Edward Watson Hook, Jr (1924–1998) was an academic physician and international expert in infectious diseases.

He attended Wofford College, Yale University, and Emory University School of Medicine, receiving his medical degree in 1949. After completing his residency and two years of fellowship in bacteriology at Emory University and four years of residency at the University of Minnesota and at Grady Hospital in Atlanta, he joined the Johns Hopkins Infectious Diseases group in 1956. At Johns Hopkins, Ed worked primarily on the influenza virus and salmonella infection.

In 1964, he became a professor of infectious disease at Cornell University Medical College.
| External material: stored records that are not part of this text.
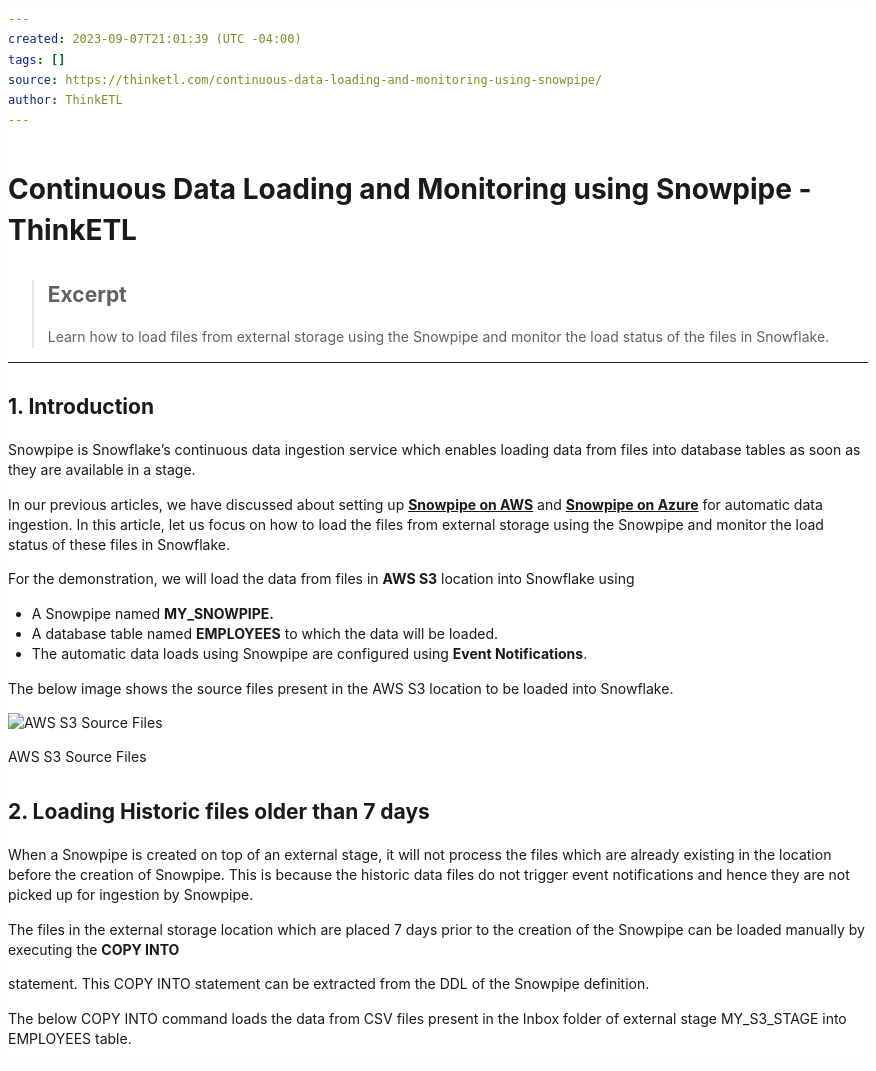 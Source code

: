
 ```yaml
---
created: 2023-09-07T21:01:39 (UTC -04:00)
tags: []
source: https://thinketl.com/continuous-data-loading-and-monitoring-using-snowpipe/
author: ThinkETL
---
```


# Continuous Data Loading and Monitoring using Snowpipe - ThinkETL

> ## Excerpt
> Learn how to load files from external storage using the Snowpipe and monitor the load status of the files in Snowflake.

---
## **1\. Introduction**

Snowpipe is Snowflake’s continuous data ingestion service which enables loading data from files into database tables as soon as they are available in a stage.

In our previous articles, we have discussed about setting up **[Snowpipe on AWS](https://thinketl.com/introduction-to-snowflake-snowpipe-on-aws/)** and **[Snowpipe on Azure](https://thinketl.com/introduction-to-snowpipe-on-azure/)** for automatic data ingestion. In this article, let us focus on how to load the files from external storage using the Snowpipe and monitor the load status of these files in Snowflake.

For the demonstration, we will load the data from files in **AWS S3** location into Snowflake using

-   A Snowpipe named **MY\_SNOWPIPE.**
-   A database table named **EMPLOYEES** to which the data will be loaded.
-   The automatic data loads using Snowpipe are configured using **Event Notifications**.

The below image shows the source files present in the AWS S3 location to be loaded into Snowflake.

![AWS S3 Source Files](https://thinketl.com/wp-content/uploads/2023/05/127-1-AWS-S3-Source-Files.png)

AWS S3 Source Files

## **2\. Loading Historic files older than 7 days**

When a Snowpipe is created on top of an external stage, it will not process the files which are already existing in the location before the creation of Snowpipe. This is because the historic data files do not trigger event notifications and hence they are not picked up for ingestion by Snowpipe.

The files in the external storage location which are placed 7 days prior to the creation of the Snowpipe can be loaded manually by executing the **COPY INTO <table>** statement. This COPY INTO statement can be extracted from the DDL of the Snowpipe definition.

The below COPY INTO command loads the data from CSV files present in the Inbox folder of external stage MY\_S3\_STAGE into EMPLOYEES table.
In 1969, Hook was recruited to the University of Virginia to be a professor of medicine and chair of the department of internal medicine, a position he held for more than 20 years.

Hook was a founding member and president of the Infectious Diseases Society of America. He also served as president of the Association of Professors of Medicine, American Clinical and Climatological Association, and American College of Physicians. He was an elected fellow of the Institute of Medicine. In 1996, he received the Thomas Jefferson Award from the University of Virginia, one of its highest honors.

Hook died of a heart attack while attending a conference in Pennsylvania in 1998.

Hook was married in 1949 to Jessie Thurecht, who died in 2014. They had four children, one of whom is an infectious disease physician.